16 days ago
Issue Description:
Our Django 4.2.23 application with ASGI/WebSocket support is experiencing 502 "Application failed to respond" errors on Railway deployment, despite successful builds.
Error Details:
- HTTP 502 responses on all endpoints (including /api/health/ and /admin/)
- Error message: "Application failed to respond"
- Application builds successfully but fails to respond to requests
- Railway edge reports x-railway-fallback: true
Configuration:
- Python 3.11.13 (runtime.txt specified)
- Django 4.2.23 with Channels for WebSocket support
- Daphne ASGI server for production
- PostgreSQL database (Railway provided)
- Redis instance (Railway provided)
Current Procfile:
web: start_production.sh release: python manage.py migrate --noinput
Production Start Script:
Our start_production.sh includes:
- Static file collection
- Database connection testing
- Environment validation
- Daphne server startup with: daphne -b 0.0.0.0 -p $PORT lune_backend.asgi:application
Troubleshooting Attempted:
1. Verified local Docker container works correctly
2. Confirmed health endpoints respond with proper X-Forwarded-Proto headers
3. Tested both Procfile approaches:
- Direct: web: daphne -b 0.0.0.0 -p $PORT lune_backend.asgi:application
- Script-based: web: ./scripts/start_production.sh
4. Verified script permissions and execution
5. Confirmed environment variables are set correctly
6. Database migrations complete successfully in release phase
Questions:
1. Are there specific requirements for Django ASGI applications on Railway?
2. Should we use a different ASGI server (uvicorn vs daphne)?
3. Are there Railway-specific port binding or network requirements?
4. How can we access deployment logs to debug the 502 errors?

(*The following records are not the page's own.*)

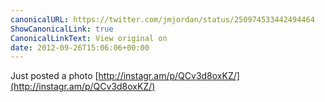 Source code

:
 ```yaml
---
canonicalURL: https://twitter.com/jmjordan/status/250974533442494464
ShowCanonicalLink: true
CanonicalLinkText: View original on
date: 2012-09-26T15:06:06+00:00
---
```

Just posted a photo [http://instagr.am/p/QCv3d8oxKZ/](http://instagr.am/p/QCv3d8oxKZ/) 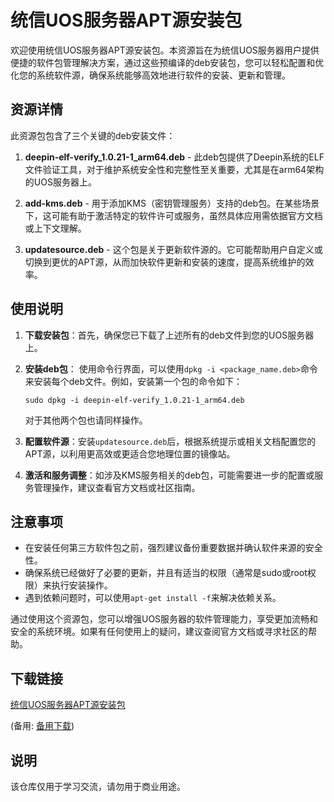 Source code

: # 统信UOS服务器APT源安装包

欢迎使用统信UOS服务器APT源安装包。本资源旨在为统信UOS服务器用户提供便捷的软件包管理解决方案，通过这些预编译的deb安装包，您可以轻松配置和优化您的系统软件源，确保系统能够高效地进行软件的安装、更新和管理。

## 资源详情

此资源包包含了三个关键的deb安装文件：

1. **deepin-elf-verify_1.0.21-1_arm64.deb** - 此deb包提供了Deepin系统的ELF文件验证工具，对于维护系统安全性和完整性至关重要，尤其是在arm64架构的UOS服务器上。

2. **add-kms.deb** - 用于添加KMS（密钥管理服务）支持的deb包。在某些场景下，这可能有助于激活特定的软件许可或服务，虽然具体应用需依据官方文档或上下文理解。

3. **updatesource.deb** - 这个包是关于更新软件源的。它可能帮助用户自定义或切换到更优的APT源，从而加快软件更新和安装的速度，提高系统维护的效率。

## 使用说明

1. **下载安装包**：首先，确保您已下载了上述所有的deb文件到您的UOS服务器上。
   
2. **安装deb包**：
   使用命令行界面，可以使用`dpkg -i <package_name.deb>`命令来安装每个deb文件。例如，安装第一个包的命令如下：
   ```shell
   sudo dpkg -i deepin-elf-verify_1.0.21-1_arm64.deb
   ```
   对于其他两个包也请同样操作。

3. **配置软件源**：安装`updatesource.deb`后，根据系统提示或相关文档配置您的APT源，以利用更高效或更适合您地理位置的镜像站。

4. **激活和服务调整**：如涉及KMS服务相关的deb包，可能需要进一步的配置或服务管理操作，建议查看官方文档或社区指南。

## 注意事项

- 在安装任何第三方软件包之前，强烈建议备份重要数据并确认软件来源的安全性。
- 确保系统已经做好了必要的更新，并且有适当的权限（通常是sudo或root权限）来执行安装操作。
- 遇到依赖问题时，可以使用`apt-get install -f`来解决依赖关系。

通过使用这个资源包，您可以增强UOS服务器的软件管理能力，享受更加流畅和安全的系统环境。如果有任何使用上的疑问，建议查阅官方文档或寻求社区的帮助。

## 下载链接
[统信UOS服务器APT源安装包](https://pan.quark.cn/s/1e2b39ed5ada) 

(备用: [备用下载](https://pan.baidu.com/s/10-VGELUF0biA87AlCV50VQ?pwd=1234))

## 说明

该仓库仅用于学习交流，请勿用于商业用途。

5. Are there known issues with Django Channels + Railway deployment?
Repository:
https://github.com/2Lune/2lune-backend (private - can provide access if needed)
Expected Behavior:
Application should respond to HTTP requests and serve the Django admin panel and API endpoints.
Additional Context:
- Application includes WebSocket support via Django Channels
- Uses Redis for caching and channel layers
- Requires HTTPS in production (configured correctly)
- Includes custom health check middleware for Railway
Railway.toml:
```
# railway.toml
[build]
builder = "Dockerfile"
[deploy]
# Use minimal production startup script (no DB migrations or roles needed)
startCommand = "./scripts/start_production.sh"
[healthcheck]
path = "/api/health/"
interval = 15
timeout = 20
retries = 8
# Custom middleware handles Railway's internal health checks
startPeriod = 30
```
Dockerfile:
# Health check to ensure the application is running
HEALTHCHECK --interval=30s --timeout=10s --start-period=5s --retries=3 \
CMD curl -f http://localhost:$PORT/api/health/ || exit 1
# Run the application with our production startup script
CMD ["./scripts/start_production.sh"]
2 Replies
16 days ago
Hey there! We've found the following might help you get unblocked faster:
If you find the answer from one of these, please let us know by solving the thread!
15 days ago
Could you please share your Railway deployment logs?
In the meantime, a quick thing to try: simplify your Procfile to run Daphne (or even Uvicorn) directly like this:
web: daphne -b 0.0.0.0 -p $PORT lune_backend.asgi:application
This helps rule out problems in your startup script. Also, double-check your Redis env vars and try increasing the startPeriod
in your railway.toml
to 60 seconds to give your app more time to start before health checks kick in.